Dataset entries
====

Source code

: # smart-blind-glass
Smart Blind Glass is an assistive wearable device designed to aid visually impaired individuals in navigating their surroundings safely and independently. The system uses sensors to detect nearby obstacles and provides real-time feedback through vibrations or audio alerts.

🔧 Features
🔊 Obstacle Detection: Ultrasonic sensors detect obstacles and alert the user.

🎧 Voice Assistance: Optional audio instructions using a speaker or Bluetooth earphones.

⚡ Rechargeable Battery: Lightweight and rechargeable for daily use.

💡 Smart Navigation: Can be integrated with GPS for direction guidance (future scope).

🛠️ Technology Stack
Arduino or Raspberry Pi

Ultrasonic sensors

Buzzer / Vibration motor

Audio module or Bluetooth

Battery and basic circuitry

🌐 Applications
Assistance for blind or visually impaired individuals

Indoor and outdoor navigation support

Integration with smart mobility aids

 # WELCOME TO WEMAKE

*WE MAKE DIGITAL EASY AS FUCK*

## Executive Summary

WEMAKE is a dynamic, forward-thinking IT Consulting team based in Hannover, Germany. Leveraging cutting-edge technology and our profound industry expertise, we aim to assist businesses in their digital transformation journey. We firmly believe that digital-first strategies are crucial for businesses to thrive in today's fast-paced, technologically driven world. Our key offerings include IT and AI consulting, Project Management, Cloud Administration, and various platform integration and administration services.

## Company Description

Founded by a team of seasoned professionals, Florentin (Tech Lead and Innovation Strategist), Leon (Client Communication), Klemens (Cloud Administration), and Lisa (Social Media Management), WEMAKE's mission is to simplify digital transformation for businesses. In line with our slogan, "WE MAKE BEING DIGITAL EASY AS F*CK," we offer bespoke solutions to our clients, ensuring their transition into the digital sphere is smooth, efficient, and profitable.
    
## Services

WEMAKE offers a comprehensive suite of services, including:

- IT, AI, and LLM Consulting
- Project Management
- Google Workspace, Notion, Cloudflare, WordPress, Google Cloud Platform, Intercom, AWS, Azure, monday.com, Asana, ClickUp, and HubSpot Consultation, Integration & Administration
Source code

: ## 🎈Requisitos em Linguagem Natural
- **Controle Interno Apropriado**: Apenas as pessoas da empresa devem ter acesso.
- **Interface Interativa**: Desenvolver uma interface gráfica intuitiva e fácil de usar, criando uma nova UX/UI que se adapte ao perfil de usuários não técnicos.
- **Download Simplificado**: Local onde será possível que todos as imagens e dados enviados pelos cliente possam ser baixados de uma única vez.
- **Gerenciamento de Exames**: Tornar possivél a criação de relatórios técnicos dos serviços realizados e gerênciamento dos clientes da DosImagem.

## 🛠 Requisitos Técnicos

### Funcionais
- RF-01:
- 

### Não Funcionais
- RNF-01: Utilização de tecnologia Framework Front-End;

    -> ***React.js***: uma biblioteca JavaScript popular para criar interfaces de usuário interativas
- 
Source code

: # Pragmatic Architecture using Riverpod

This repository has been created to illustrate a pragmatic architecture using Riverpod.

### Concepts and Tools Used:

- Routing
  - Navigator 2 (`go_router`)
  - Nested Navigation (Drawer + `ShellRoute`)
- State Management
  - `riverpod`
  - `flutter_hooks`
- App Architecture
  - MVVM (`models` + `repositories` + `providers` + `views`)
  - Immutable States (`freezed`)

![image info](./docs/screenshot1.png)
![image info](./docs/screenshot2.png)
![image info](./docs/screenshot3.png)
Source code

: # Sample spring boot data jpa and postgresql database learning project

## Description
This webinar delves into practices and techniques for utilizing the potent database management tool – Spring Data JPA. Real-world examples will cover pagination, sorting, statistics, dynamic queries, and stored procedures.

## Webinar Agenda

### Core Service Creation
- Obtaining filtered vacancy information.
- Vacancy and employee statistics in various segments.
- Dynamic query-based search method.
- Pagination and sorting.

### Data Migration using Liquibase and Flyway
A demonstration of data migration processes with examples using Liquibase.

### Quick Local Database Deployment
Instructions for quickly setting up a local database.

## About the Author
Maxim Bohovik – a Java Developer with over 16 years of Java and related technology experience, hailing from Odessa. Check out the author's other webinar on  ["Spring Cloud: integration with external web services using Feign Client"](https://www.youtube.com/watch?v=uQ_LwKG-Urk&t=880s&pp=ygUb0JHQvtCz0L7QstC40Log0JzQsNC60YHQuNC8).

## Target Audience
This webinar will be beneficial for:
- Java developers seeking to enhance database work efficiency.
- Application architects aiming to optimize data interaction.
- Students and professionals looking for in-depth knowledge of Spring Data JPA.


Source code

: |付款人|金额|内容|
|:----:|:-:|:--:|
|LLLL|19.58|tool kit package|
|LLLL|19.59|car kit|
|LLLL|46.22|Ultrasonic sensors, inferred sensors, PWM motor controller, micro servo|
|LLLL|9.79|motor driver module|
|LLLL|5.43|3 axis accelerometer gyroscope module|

====

> Your instructions
All of the entries above need to be retyped exactly.

> Result
Source code

: # smart-blind-glass
Smart Blind Glass is an assistive wearable device designed to aid visually impaired individuals in navigating their surroundings safely and independently. The system uses sensors to detect nearby obstacles and provides real-time feedback through vibrations or audio alerts.

🔧 Features
🔊 Obstacle Detection: Ultrasonic sensors detect obstacles and alert the user.

🎧 Voice Assistance: Optional audio instructions using a speaker or Bluetooth earphones.

⚡ Rechargeable Battery: Lightweight and rechargeable for daily use.

💡 Smart Navigation: Can be integrated with GPS for direction guidance (future scope).

🛠️ Technology Stack
Arduino or Raspberry Pi

Ultrasonic sensors

Buzzer / Vibration motor

Audio module or Bluetooth

Battery and basic circuitry

🌐 Applications
Assistance for blind or visually impaired individuals

Indoor and outdoor navigation support

Integration with smart mobility aids

 # WELCOME TO WEMAKE

*WE MAKE DIGITAL EASY AS FUCK*

## Executive Summary

WEMAKE is a dynamic, forward-thinking IT Consulting team based in Hannover, Germany. Leveraging cutting-edge technology and our profound industry expertise, we aim to assist businesses in their digital transformation journey. We firmly believe that digital-first strategies are crucial for businesses to thrive in today's fast-paced, technologically driven world. Our key offerings include IT and AI consulting, Project Management, Cloud Administration, and various platform integration and administration services.

## Company Description

Founded by a team of seasoned professionals, Florentin (Tech Lead and Innovation Strategist), Leon (Client Communication), Klemens (Cloud Administration), and Lisa (Social Media Management), WEMAKE's mission is to simplify digital transformation for businesses. In line with our slogan, "WE MAKE BEING DIGITAL EASY AS F*CK," we offer bespoke solutions to our clients, ensuring their transition into the digital sphere is smooth, efficient, and profitable.
    
## Services

WEMAKE offers a comprehensive suite of services, including:

- IT, AI, and LLM Consulting
- Project Management
- Google Workspace, Notion, Cloudflare, WordPress, Google Cloud Platform, Intercom, AWS, Azure, monday.com, Asana, ClickUp, and HubSpot Consultation, Integration & Administration
Source code

: ## 🎈Requisitos em Linguagem Natural
- **Controle Interno Apropriado**: Apenas as pessoas da empresa devem ter acesso.
- **Interface Interativa**: Desenvolver uma interface gráfica intuitiva e fácil de usar, criando uma nova UX/UI que se adapte ao perfil de usuários não técnicos.
- **Download Simplificado**: Local onde será possível que todos as imagens e dados enviados pelos cliente possam ser baixados de uma única vez.
- **Gerenciamento de Exames**: Tornar possivél a criação de relatórios técnicos dos serviços realizados e gerênciamento dos clientes da DosImagem.

## 🛠 Requisitos Técnicos

### Funcionais
- RF-01:
- 

### Não Funcionais
- RNF-01: Utilização de tecnologia Framework Front-End;

    -> ***React.js***: uma biblioteca JavaScript popular para criar interfaces de usuário interativas
- 
Source code

: # Pragmatic Architecture using Riverpod

This repository has been created to illustrate a pragmatic architecture using Riverpod.

### Concepts and Tools Used:

- Routing
  - Navigator 2 (`go_router`)
  - Nested Navigation (Drawer + `ShellRoute`)
- State Management
  - `riverpod`
  - `flutter_hooks`
- App Architecture
  - MVVM (`models` + `repositories` + `providers` + `views`)
  - Immutable States (`freezed`)

![image info](./docs/screenshot1.png)
![image info](./docs/screenshot2.png)
![image info](./docs/screenshot3.png)
Source code

: # Sample spring boot data jpa and postgresql database learning project

## Description
This webinar delves into practices and techniques for utilizing the potent database management tool – Spring Data JPA. Real-world examples will cover pagination, sorting, statistics, dynamic queries, and stored procedures.

## Webinar Agenda

### Core Service Creation
- Obtaining filtered vacancy information.
- Vacancy and employee statistics in various segments.
- Dynamic query-based search method.
- Pagination and sorting.

### Data Migration using Liquibase and Flyway
A demonstration of data migration processes with examples using Liquibase.

### Quick Local Database Deployment
Instructions for quickly setting up a local database.

## About the Author
Maxim Bohovik – a Java Developer with over 16 years of Java and related technology experience, hailing from Odessa. Check out the author's other webinar on  ["Spring Cloud: integration with external web services using Feign Client"](https://www.youtube.com/watch?v=uQ_LwKG-Urk&t=880s&pp=ygUb0JHQvtCz0L7QstC40Log0JzQsNC60YHQuNC8).

## Target Audience
This webinar will be beneficial for:
- Java developers seeking to enhance database work efficiency.
- Application architects aiming to optimize data interaction.
- Students and professionals looking for in-depth knowledge of Spring Data JPA.


Source code

: |付款人|金额|内容|
|:----:|:-:|:--:|
|LLLL|19.58|tool kit package|
|LLLL|19.59|car kit|
|LLLL|46.22|Ultrasonic sensors, inferred sensors, PWM motor controller, micro servo|
|LLLL|9.79|motor driver module|
|LLLL|5.43|3 axis accelerometer gyroscope module|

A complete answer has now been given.